North Korean refugees adapt to life, school, and prejudice in South Korea
North Korean refugee numbers in South Korea are expected to top 20,000 by this October amid reports of more food shortages and growing political instability.
Justin McCurry
Anseong, South Korea
It seems inappropriate to describe Kim Yong-hee as blessed.
The teenager hasn't seen his father in two years, and his mother disappeared a year ago. He lives in one of Asia's wealthiest countries, but in adulthood he is likely to encounter discrimination from potential employers and, if he manages to find work, a salary well below the national average.
Yet Yong-hee, a North Korean who escaped to the South two years ago, considers himself fortunate. "I like living here because it's wealthy and I can do more or less what I like, but I miss my parents," he says.
More and more young North Korean numbers come South
Yong-hee is one of 200 young defectors studying at Hangyeore middle and high school, a government-funded facility 80 kilometers south of Seoul. He is one of 19,300 North Koreans to have defected to the South since the end of the 1950-53 Korean War, the initial trickle turning into a flood in the late 1990s when the North was hit by a devastating famine.
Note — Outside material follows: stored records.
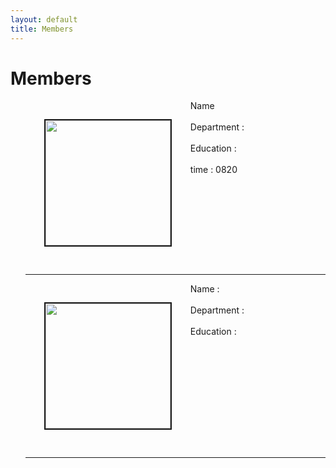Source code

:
 ```yaml
---
layout: default
title: Members
---
```

<div class="post">
	<h1 class="pageTitle"> Members </h1>
	<ul> <img src="{{ '/assets/img/Cute Weddell Seal.jpg' | prepend: site.baseurl }}" alt="" style="width: auto; height: 200px" align="left"  border="2"  vspace="30" hspace="30"> Name <br> <br> Department : <br>
		<br>Education :    <br>
		<br>time : 0820    <br>
		<br clear="left">
		<hr>
	<img src="{{ '/assets/img/Cute Weddell Seal.jpg' | prepend: site.baseurl }}" alt="" style="width: auto; height: 200px" align="left"  border="2" vspace="30" hspace="30">  Name :  <br> 
		 <br> Department :   <br> 
   	 	 <br> Education :    <br> 
		<br clear="left">
		<hr>
	</ul>	
		</div>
The total is expected to top 20,000 by this October amid reports of more food shortages and growing political instability, as the regime's ailing leader, Kim Jong-il, attempts a transfer of power to his son Kim Jong-un.
The economic situation in the North has worsened since a botched currency revaluation last year rendered household savings almost worthless and sparked a rapid rise in the price of rice and other staples.
School and hardship
Here at the Hangyeore school, which opened in 2006, students ages 13 to 24 attempt to acquire the skills they need to adjust to life in a wealthy democracy. Many students arrive without parents and bear the emotional scars of a childhood spent in one of the world's poorest and most repressive countries. Most witnessed public executions and saw members of their family die of starvation.
But as many defectors have discovered, arrival in the South does not necessarily signal the end of hardship. Poor language skills and residual prejudice mean defectors typically earn much less than South Koreans. Their unemployment rate is almost 14 percent compared with the national average of 4 percent.
Twenty-one-year old Yi Gil-dong says a rare glimpse of South Korean television was the catalyst for her journey into China on the back of a bribed North Korean soldier. Ms. Yi, who graduates next year, hopes to qualify as a psychiatrist and counsel other North Korean defectors.
"I wasn't even allowed to wear the shoes I wanted," Yi says of her school days in the North. "We pretended to believe the propaganda we were taught at school. But we knew the difference between being free and not being free. It feels natural for me to be here, like this is where I am supposed to be."
[ Editor's note: Defectors' names have been changed to protect their families.]